### ASSIGNMENT
The answer must be a single number: how many lines of the records below contain "프론트엔드".

### DATA PROVIDED
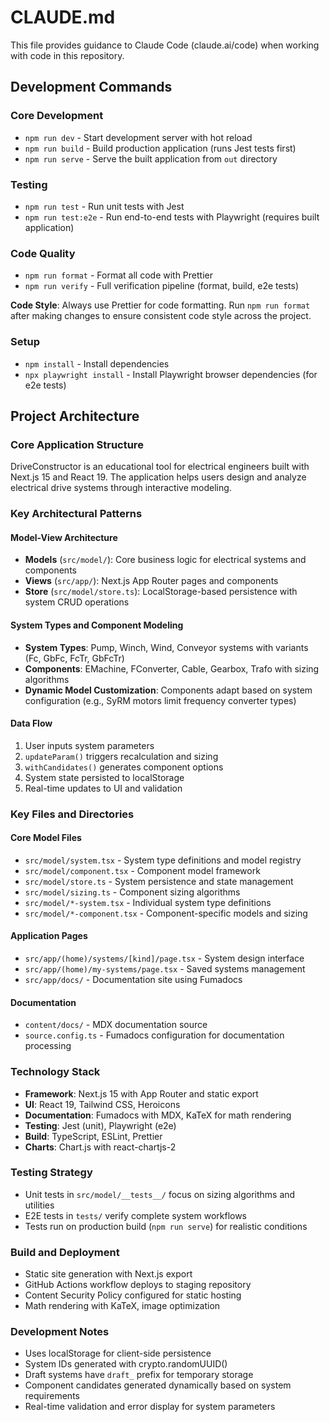 # CLAUDE.md

This file provides guidance to Claude Code (claude.ai/code) when working with
code in this repository.

## Development Commands

### Core Development

- `npm run dev` - Start development server with hot reload
- `npm run build` - Build production application (runs Jest tests first)
- `npm run serve` - Serve the built application from `out` directory

### Testing

- `npm run test` - Run unit tests with Jest
- `npm run test:e2e` - Run end-to-end tests with Playwright (requires built
  application)

### Code Quality

- `npm run format` - Format all code with Prettier
- `npm run verify` - Full verification pipeline (format, build, e2e tests)

**Code Style**: Always use Prettier for code formatting. Run `npm run format` after making changes to ensure consistent code style across the project.

### Setup

- `npm install` - Install dependencies
- `npx playwright install` - Install Playwright browser dependencies (for e2e
  tests)

## Project Architecture

### Core Application Structure

DriveConstructor is an educational tool for electrical engineers built with
Next.js 15 and React 19. The application helps users design and analyze
electrical drive systems through interactive modeling.

### Key Architectural Patterns

#### Model-View Architecture

- **Models** (`src/model/`): Core business logic for electrical systems and
  components
- **Views** (`src/app/`): Next.js App Router pages and components
- **Store** (`src/model/store.ts`): LocalStorage-based persistence with system
  CRUD operations

#### System Types and Component Modeling

- **System Types**: Pump, Winch, Wind, Conveyor systems with variants (Fc, GbFc,
  FcTr, GbFcTr)
- **Components**: EMachine, FConverter, Cable, Gearbox, Trafo with sizing
  algorithms
- **Dynamic Model Customization**: Components adapt based on system
  configuration (e.g., SyRM motors limit frequency converter types)

#### Data Flow

1. User inputs system parameters
2. `updateParam()` triggers recalculation and sizing
3. `withCandidates()` generates component options
4. System state persisted to localStorage
5. Real-time updates to UI and validation

### Key Files and Directories

#### Core Model Files

- `src/model/system.tsx` - System type definitions and model registry
- `src/model/component.tsx` - Component model framework
- `src/model/store.ts` - System persistence and state management
- `src/model/sizing.ts` - Component sizing algorithms
- `src/model/*-system.tsx` - Individual system type definitions
- `src/model/*-component.tsx` - Component-specific models and sizing

#### Application Pages

- `src/app/(home)/systems/[kind]/page.tsx` - System design interface
- `src/app/(home)/my-systems/page.tsx` - Saved systems management
- `src/app/docs/` - Documentation site using Fumadocs

#### Documentation

- `content/docs/` - MDX documentation source
- `source.config.ts` - Fumadocs configuration for documentation processing

### Technology Stack

- **Framework**: Next.js 15 with App Router and static export
- **UI**: React 19, Tailwind CSS, Heroicons
- **Documentation**: Fumadocs with MDX, KaTeX for math rendering
- **Testing**: Jest (unit), Playwright (e2e)
- **Build**: TypeScript, ESLint, Prettier
- **Charts**: Chart.js with react-chartjs-2

### Testing Strategy

- Unit tests in `src/model/__tests__/` focus on sizing algorithms and utilities
- E2E tests in `tests/` verify complete system workflows
- Tests run on production build (`npm run serve`) for realistic conditions

### Build and Deployment

- Static site generation with Next.js export
- GitHub Actions workflow deploys to staging repository
- Content Security Policy configured for static hosting
- Math rendering with KaTeX, image optimization

### Development Notes

- Uses localStorage for client-side persistence
- System IDs generated with crypto.randomUUID()
- Draft systems have `draft_` prefix for temporary storage
- Component candidates generated dynamically based on system requirements
- Real-time validation and error display for system parameters
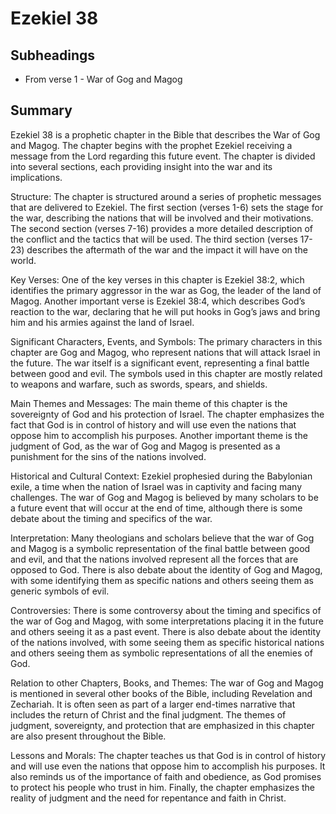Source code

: # Ezekiel 38

## Subheadings

* From verse 1 - War of Gog and Magog

## Summary

Ezekiel 38 is a prophetic chapter in the Bible that describes the War of Gog and Magog. The chapter begins with the prophet Ezekiel receiving a message from the Lord regarding this future event. The chapter is divided into several sections, each providing insight into the war and its implications.

Structure:
The chapter is structured around a series of prophetic messages that are delivered to Ezekiel. The first section (verses 1-6) sets the stage for the war, describing the nations that will be involved and their motivations. The second section (verses 7-16) provides a more detailed description of the conflict and the tactics that will be used. The third section (verses 17-23) describes the aftermath of the war and the impact it will have on the world.

Key Verses:
One of the key verses in this chapter is Ezekiel 38:2, which identifies the primary aggressor in the war as Gog, the leader of the land of Magog. Another important verse is Ezekiel 38:4, which describes God’s reaction to the war, declaring that he will put hooks in Gog’s jaws and bring him and his armies against the land of Israel.

Significant Characters, Events, and Symbols:
The primary characters in this chapter are Gog and Magog, who represent nations that will attack Israel in the future. The war itself is a significant event, representing a final battle between good and evil. The symbols used in this chapter are mostly related to weapons and warfare, such as swords, spears, and shields.

Main Themes and Messages:
The main theme of this chapter is the sovereignty of God and his protection of Israel. The chapter emphasizes the fact that God is in control of history and will use even the nations that oppose him to accomplish his purposes. Another important theme is the judgment of God, as the war of Gog and Magog is presented as a punishment for the sins of the nations involved.

Historical and Cultural Context:
Ezekiel prophesied during the Babylonian exile, a time when the nation of Israel was in captivity and facing many challenges. The war of Gog and Magog is believed by many scholars to be a future event that will occur at the end of time, although there is some debate about the timing and specifics of the war.

Interpretation:
Many theologians and scholars believe that the war of Gog and Magog is a symbolic representation of the final battle between good and evil, and that the nations involved represent all the forces that are opposed to God. There is also debate about the identity of Gog and Magog, with some identifying them as specific nations and others seeing them as generic symbols of evil.

Controversies:
There is some controversy about the timing and specifics of the war of Gog and Magog, with some interpretations placing it in the future and others seeing it as a past event. There is also debate about the identity of the nations involved, with some seeing them as specific historical nations and others seeing them as symbolic representations of all the enemies of God.

Relation to other Chapters, Books, and Themes:
The war of Gog and Magog is mentioned in several other books of the Bible, including Revelation and Zechariah. It is often seen as part of a larger end-times narrative that includes the return of Christ and the final judgment. The themes of judgment, sovereignty, and protection that are emphasized in this chapter are also present throughout the Bible.

Lessons and Morals:
The chapter teaches us that God is in control of history and will use even the nations that oppose him to accomplish his purposes. It also reminds us of the importance of faith and obedience, as God promises to protect his people who trust in him. Finally, the chapter emphasizes the reality of judgment and the need for repentance and faith in Christ.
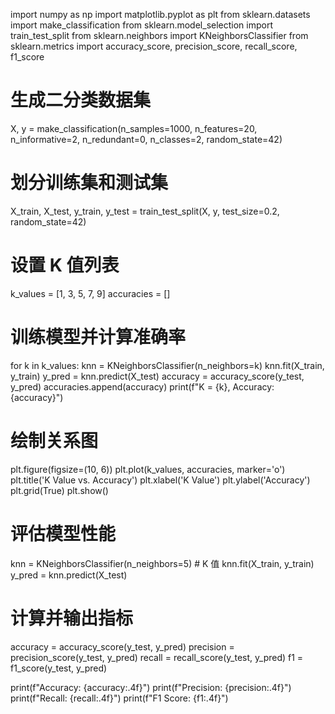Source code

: import numpy as np
import matplotlib.pyplot as plt
from sklearn.datasets import make_classification
from sklearn.model_selection import train_test_split
from sklearn.neighbors import KNeighborsClassifier
from sklearn.metrics import accuracy_score, precision_score, recall_score, f1_score

# 生成二分类数据集
X, y = make_classification(n_samples=1000, n_features=20, n_informative=2, n_redundant=0, n_classes=2, random_state=42)

# 划分训练集和测试集
X_train, X_test, y_train, y_test = train_test_split(X, y, test_size=0.2, random_state=42)

# 设置 K 值列表
k_values = [1, 3, 5, 7, 9]
accuracies = []

# 训练模型并计算准确率
for k in k_values:
    knn = KNeighborsClassifier(n_neighbors=k)
    knn.fit(X_train, y_train)
    y_pred = knn.predict(X_test)
    accuracy = accuracy_score(y_test, y_pred)
    accuracies.append(accuracy)
    print(f"K = {k}, Accuracy: {accuracy}")

# 绘制关系图
plt.figure(figsize=(10, 6))
plt.plot(k_values, accuracies, marker='o')
plt.title('K Value vs. Accuracy')
plt.xlabel('K Value')
plt.ylabel('Accuracy')
plt.grid(True)
plt.show()

# 评估模型性能
knn = KNeighborsClassifier(n_neighbors=5)  # K 值
knn.fit(X_train, y_train)
y_pred = knn.predict(X_test)

# 计算并输出指标
accuracy = accuracy_score(y_test, y_pred)
precision = precision_score(y_test, y_pred)
recall = recall_score(y_test, y_pred)
f1 = f1_score(y_test, y_pred)

print(f"Accuracy: {accuracy:.4f}")
print(f"Precision: {precision:.4f}")
print(f"Recall: {recall:.4f}")
print(f"F1 Score: {f1:.4f}")
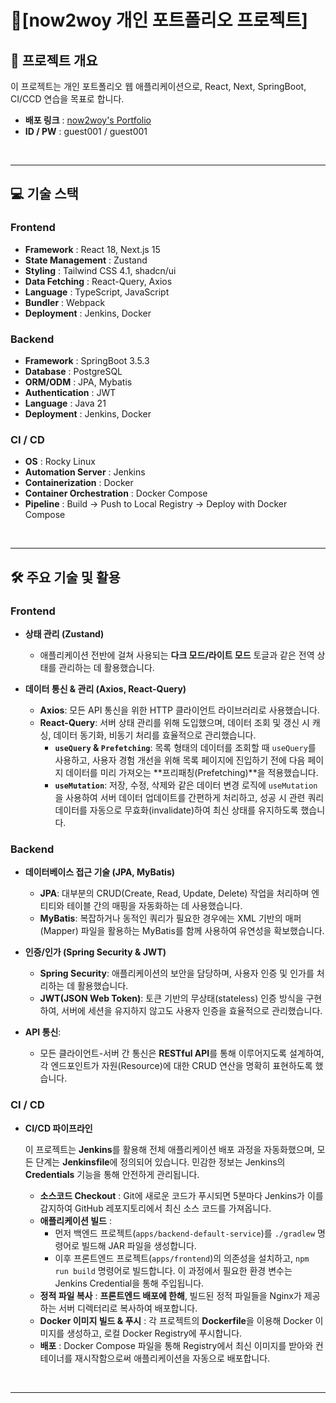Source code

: # 📝[now2woy 개인 포트폴리오 프로젝트]

## 🚀 프로젝트 개요
이 프로젝트는 개인 포트폴리오 웹 애플리케이션으로, React, Next, SpringBoot, CI/CCD 연습을 목표로 합니다.

- **배포 링크** : <a href="https://now2woy.duckdns.org" target="_blank">now2woy's Portfolio</a>
- **ID / PW** : guest001 / guest001

<br />

---




## 💻 기술 스택

### **Frontend**
- **Framework** : React 18, Next.js 15
- **State Management** : Zustand
- **Styling** : Tailwind CSS 4.1, shadcn/ui
- **Data Fetching** : React-Query, Axios
- **Language** : TypeScript, JavaScript
- **Bundler** : Webpack
- **Deployment** : Jenkins, Docker

### **Backend**
- **Framework** : SpringBoot 3.5.3
- **Database** : PostgreSQL
- **ORM/ODM** : JPA, Mybatis
- **Authentication** : JWT
- **Language** : Java 21
- **Deployment** : Jenkins, Docker

### **CI / CD**
- **OS** : Rocky Linux
- **Automation Server** : Jenkins
- **Containerization** : Docker
- **Container Orchestration** : Docker Compose
- **Pipeline** : Build → Push to Local Registry → Deploy with Docker Compose

<br />

---




## 🛠️ 주요 기술 및 활용

### **Frontend**
-   **상태 관리 (Zustand)**
    -   애플리케이션 전반에 걸쳐 사용되는 **다크 모드/라이트 모드** 토글과 같은 전역 상태를 관리하는 데 활용했습니다.

-   **데이터 통신 & 관리 (Axios, React-Query)**
    -   **Axios**: 모든 API 통신을 위한 HTTP 클라이언트 라이브러리로 사용했습니다.
    -   **React-Query**: 서버 상태 관리를 위해 도입했으며, 데이터 조회 및 갱신 시 캐싱, 데이터 동기화, 비동기 처리를 효율적으로 관리했습니다.
        -   **`useQuery` & `Prefetching`**: 목록 형태의 데이터를 조회할 때 `useQuery`를 사용하고, 사용자 경험 개선을 위해 목록 페이지에 진입하기 전에 다음 페이지 데이터를 미리 가져오는 **프리패칭(Prefetching)**을 적용했습니다.
        -   **`useMutation`**: 저장, 수정, 삭제와 같은 데이터 변경 로직에 `useMutation`을 사용하여 서버 데이터 업데이트를 간편하게 처리하고, 성공 시 관련 쿼리 데이터를 자동으로 무효화(invalidate)하여 최신 상태를 유지하도록 했습니다.

### **Backend**
-   **데이터베이스 접근 기술 (JPA, MyBatis)**
    -   **JPA**: 대부분의 CRUD(Create, Read, Update, Delete) 작업을 처리하며 엔티티와 테이블 간의 매핑을 자동화하는 데 사용했습니다.
    -   **MyBatis**: 복잡하거나 동적인 쿼리가 필요한 경우에는 XML 기반의 매퍼(Mapper) 파일을 활용하는 MyBatis를 함께 사용하여 유연성을 확보했습니다.

-   **인증/인가 (Spring Security & JWT)**
    -   **Spring Security**: 애플리케이션의 보안을 담당하며, 사용자 인증 및 인가를 처리하는 데 활용했습니다.
    -   **JWT(JSON Web Token)**: 토큰 기반의 무상태(stateless) 인증 방식을 구현하여, 서버에 세션을 유지하지 않고도 사용자 인증을 효율적으로 관리했습니다.

-   **API 통신**:
    -   모든 클라이언트-서버 간 통신은 **RESTful API**를 통해 이루어지도록 설계하여, 각 엔드포인트가 자원(Resource)에 대한 CRUD 연산을 명확히 표현하도록 했습니다.


### **CI / CD**
- **CI/CD 파이프라인**

  이 프로젝트는 **Jenkins**를 활용해 전체 애플리케이션 배포 과정을 자동화했으며, 모든 단계는 **Jenkinsfile**에 정의되어 있습니다. 민감한 정보는 Jenkins의 **Credentials** 기능을 통해 안전하게 관리됩니다.

  - **소스코드 Checkout** : Git에 새로운 코드가 푸시되면 5분마다 Jenkins가 이를 감지하여 GitHub 레포지토리에서 최신 소스 코드를 가져옵니다.
  - **애플리케이션 빌드** :
    -   먼저 백엔드 프로젝트(`apps/backend-default-service`)를 `./gradlew` 명령어로 빌드해 JAR 파일을 생성합니다.
    -   이후 프론트엔드 프로젝트(`apps/frontend`)의 의존성을 설치하고, `npm run build` 명령어로 빌드합니다. 이 과정에서 필요한 환경 변수는 Jenkins Credential을 통해 주입됩니다.
  - **정적 파일 복사** : **프론트엔드 배포에 한해**, 빌드된 정적 파일들을 Nginx가 제공하는 서버 디렉터리로 복사하여 배포합니다.
  - **Docker 이미지 빌드 & 푸시** : 각 프로젝트의 **Dockerfile**을 이용해 Docker 이미지를 생성하고, 로컬 Docker Registry에 푸시합니다.
  - **배포** : Docker Compose 파일을 통해 Registry에서 최신 이미지를 받아와 컨테이너를 재시작함으로써 애플리케이션을 자동으로 배포합니다.

<br />

---



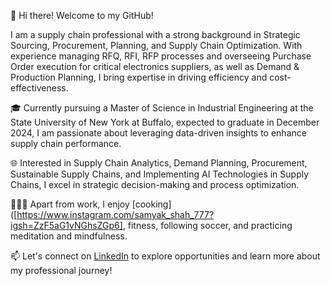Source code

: 👋 Hi there! Welcome to my GitHub!

I am a supply chain professional with a strong background in Strategic Sourcing, Procurement, Planning, and Supply Chain Optimization. With experience managing RFQ, RFI, RFP processes and overseeing Purchase Order execution for critical electronics suppliers, as well as Demand & Production Planning, I bring expertise in driving efficiency and cost-effectiveness.

🎓 Currently pursuing a Master of Science in Industrial Engineering at the State University of New York at Buffalo, expected to graduate in December 2024, I am passionate about leveraging data-driven insights to enhance supply chain performance.

🌐 Interested in Supply Chain Analytics, Demand Planning, Procurement, Sustainable Supply Chains, and Implementing AI Technologies in Supply Chains, I excel in strategic decision-making and process optimization.

🧘🏻‍♂️ Apart from work, I enjoy [cooking]([https://www.instagram.com/samyak_shah_777?igsh=ZzF5aG1vNGhsZGp6], fitness, following soccer, and practicing meditation and mindfulness.

📫 Let's connect on [LinkedIn](https://www.linkedin.com/in/shahsamyak/) to explore opportunities and learn more about my professional journey!
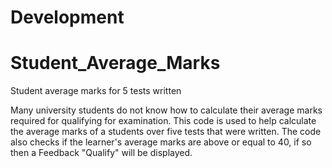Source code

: # Development

# Student_Average_Marks
Student average marks for 5 tests written

Many university students do not know how to calculate their average marks required for qualifying for examination.
This code is used to help calculate the average marks of a students over five tests that were written.
The code also checks if the learner's average marks are above or equal to 40, if so then a Feedback "Qualify" will be displayed.  
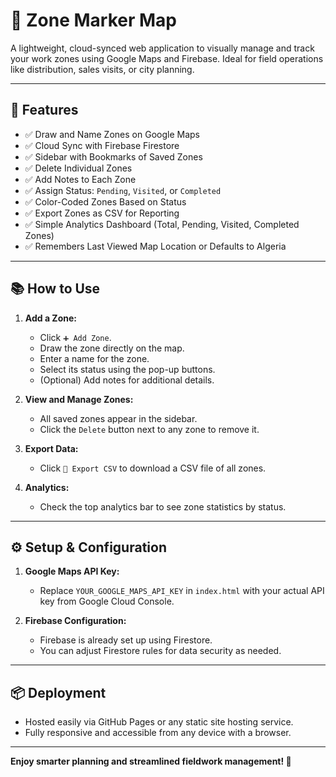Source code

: # 📍 Zone Marker Map

A lightweight, cloud-synced web application to visually manage and track your work zones using Google Maps and Firebase. Ideal for field operations like distribution, sales visits, or city planning.

---

## 🚀 **Features**

* ✅ Draw and Name Zones on Google Maps
* ✅ Cloud Sync with Firebase Firestore
* ✅ Sidebar with Bookmarks of Saved Zones
* ✅ Delete Individual Zones
* ✅ Add Notes to Each Zone
* ✅ Assign Status: `Pending`, `Visited`, or `Completed`
* ✅ Color-Coded Zones Based on Status
* ✅ Export Zones as CSV for Reporting
* ✅ Simple Analytics Dashboard (Total, Pending, Visited, Completed Zones)
* ✅ Remembers Last Viewed Map Location or Defaults to Algeria

---

## 📚 **How to Use**

1. **Add a Zone:**

   * Click `➕ Add Zone`.
   * Draw the zone directly on the map.
   * Enter a name for the zone.
   * Select its status using the pop-up buttons.
   * (Optional) Add notes for additional details.

2. **View and Manage Zones:**

   * All saved zones appear in the sidebar.
   * Click the `Delete` button next to any zone to remove it.

3. **Export Data:**

   * Click `📄 Export CSV` to download a CSV file of all zones.

4. **Analytics:**

   * Check the top analytics bar to see zone statistics by status.

---

## ⚙️ **Setup & Configuration**

1. **Google Maps API Key:**

   * Replace `YOUR_GOOGLE_MAPS_API_KEY` in `index.html` with your actual API key from Google Cloud Console.

2. **Firebase Configuration:**

   * Firebase is already set up using Firestore.
   * You can adjust Firestore rules for data security as needed.

---

## 📦 **Deployment**

* Hosted easily via GitHub Pages or any static site hosting service.
* Fully responsive and accessible from any device with a browser.

---

**Enjoy smarter planning and streamlined fieldwork management! 🎯**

### SOLUTION TO THE EXERCISE
2